HDFS Delete

In this article

Overview

You can use this Snap to delete the specified file, group of files, or directory from the supplied path and protocol in the Hadoop Distributed File System (HDFS), Azure Blob File System (ABFS), Windows Azure Storage Blob (WASB) and Azure Data Lake (ADL).

Snap Type

The Hadoop Distributed File System (HDFS) Delete Snap is a write-type Snap.

Prerequisites

None.

Support for Ultra Pipelines

Supports Ultra Pipelines. 

Limitations and Known Issues

None.

Snap Views

Type

Format

Number of Views

Examples of Upstream and Downstream Snaps

Description

Type

Format

Number of Views

Examples of Upstream and Downstream Snaps

Description

Input 

Document

  • Min: 0

  • Max: 1

  • HDFS Reader

  • HDFS Writer

The file filter, file, and directory details of the file to be deleted.

Output

Document

  • Min: 1

  • Max: 1

  • ORC Writer

  • Snowflake Insert

The deleted file or a group of files.

Error

Error handling is a generic way to handle errors without losing data or failing the Snap execution.
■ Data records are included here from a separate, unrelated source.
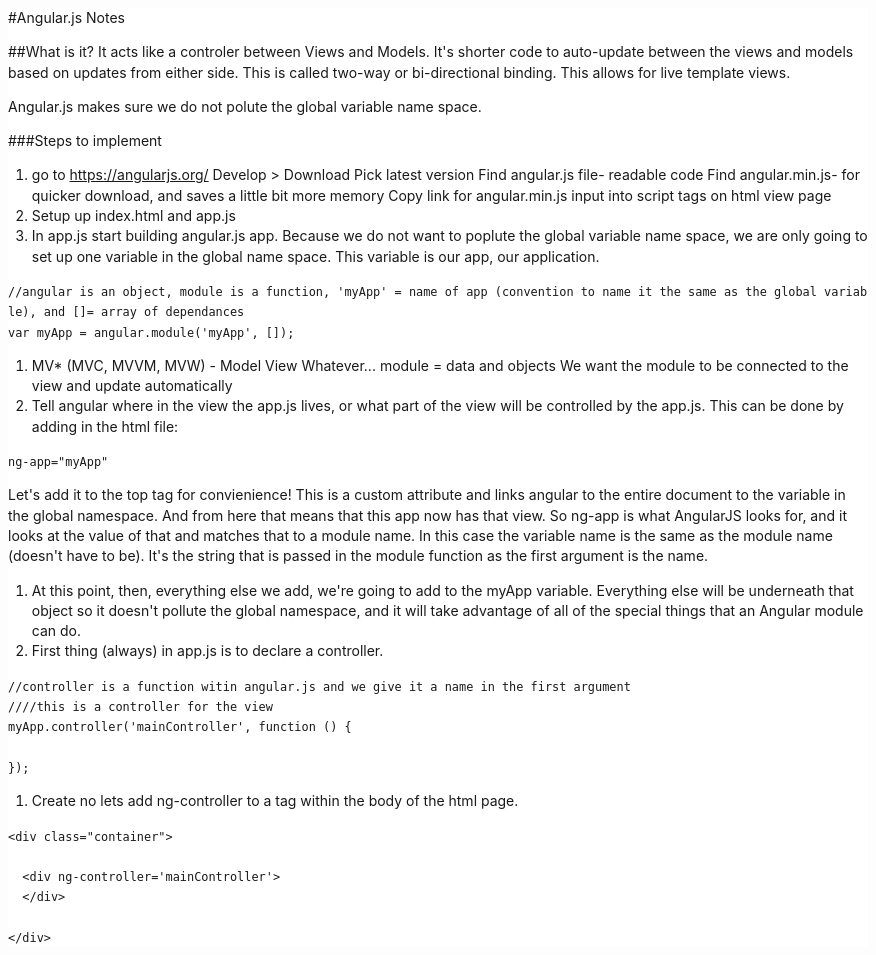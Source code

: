 #Angular.js Notes

##What is it?
It acts like a controler between Views and Models. It's shorter code to auto-update between the views and models based on updates from either side. This is called two-way or bi-directional binding. This allows for live template views.

Angular.js makes sure we do not polute the global variable name space.


###Steps to implement
1. go to https://angularjs.org/
   Develop > Download
       Pick latest version
           Find angular.js file- readable code
           Find angular.min.js- for quicker download, and saves a little bit more memory
       Copy link for angular.min.js input into script tags on html view page
1. Setup up index.html and app.js
1. In app.js start building angular.js app. Because we do not want to poplute the global variable name space, we are only going to set up one variable in the global name space. This variable is our app, our application.
```
//angular is an object, module is a function, 'myApp' = name of app (convention to name it the same as the global variable), and []= array of dependances
var myApp = angular.module('myApp', []);
```
1. MV* (MVC, MVVM, MVW) - Model View Whatever...
module = data and objects
We want the module to be connected to the view and update automatically
1. Tell angular where in the view the app.js lives, or what part of the view will be controlled by the app.js. This can be done by adding in the html file:
```
ng-app="myApp"
```
Let's add it to the top <html> tag for convienience! This is a custom attribute and links angular to the entire document to the variable in the global namespace. And from here that means that this app now has that view. So ng-app is what AngularJS looks for, and it looks at the value of that and matches that to a module name. In this case the variable name is the same as the module name (doesn't have to be). It's the string that is passed in the module function as the first argument is the name.
1. At this point, then, everything else we add, we're going to add to the myApp variable. Everything else will be underneath that object so it doesn't pollute the global namespace, and it will take advantage of all of the special things that an Angular module can do.
1. First thing (always) in app.js is to declare a controller.
```
//controller is a function witin angular.js and we give it a name in the first argument
////this is a controller for the view
myApp.controller('mainController', function () {

});
```

1. Create no lets add ng-controller to a tag within the body of the html page.

```
<div class="container">

  <div ng-controller='mainController'>
  </div>

</div>
```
You can handle the errors that the Snap might encounter when running the Pipeline by choosing one of the following options from the When errors occur list under the Views tab:

  • Stop Pipeline Execution: Stops the current Pipeline execution if the Snap encounters an error.

  • Discard Error Data and Continue: Ignores the error, discards that record, and continues with the remaining records.

  • Route Error Data to Error View: Routes the error data to an error view without stopping the Snap execution.

Learn more about Error handling in Pipelines.

Snap Settings

  • Asterisk ( * ): Indicates a mandatory field.

  • Suggestion icon (): Indicates a list that is dynamically populated based on the configuration.

  • Expression icon ( ): Indicates the value is an expression (if enabled) or a static value (if disabled). Learn more about Using Expressions in SnapLogic.

  • Add icon ( ): Indicates that you can add fields in the fieldset.

  • Remove icon ( ): Indicates that you can remove fields from the fieldset.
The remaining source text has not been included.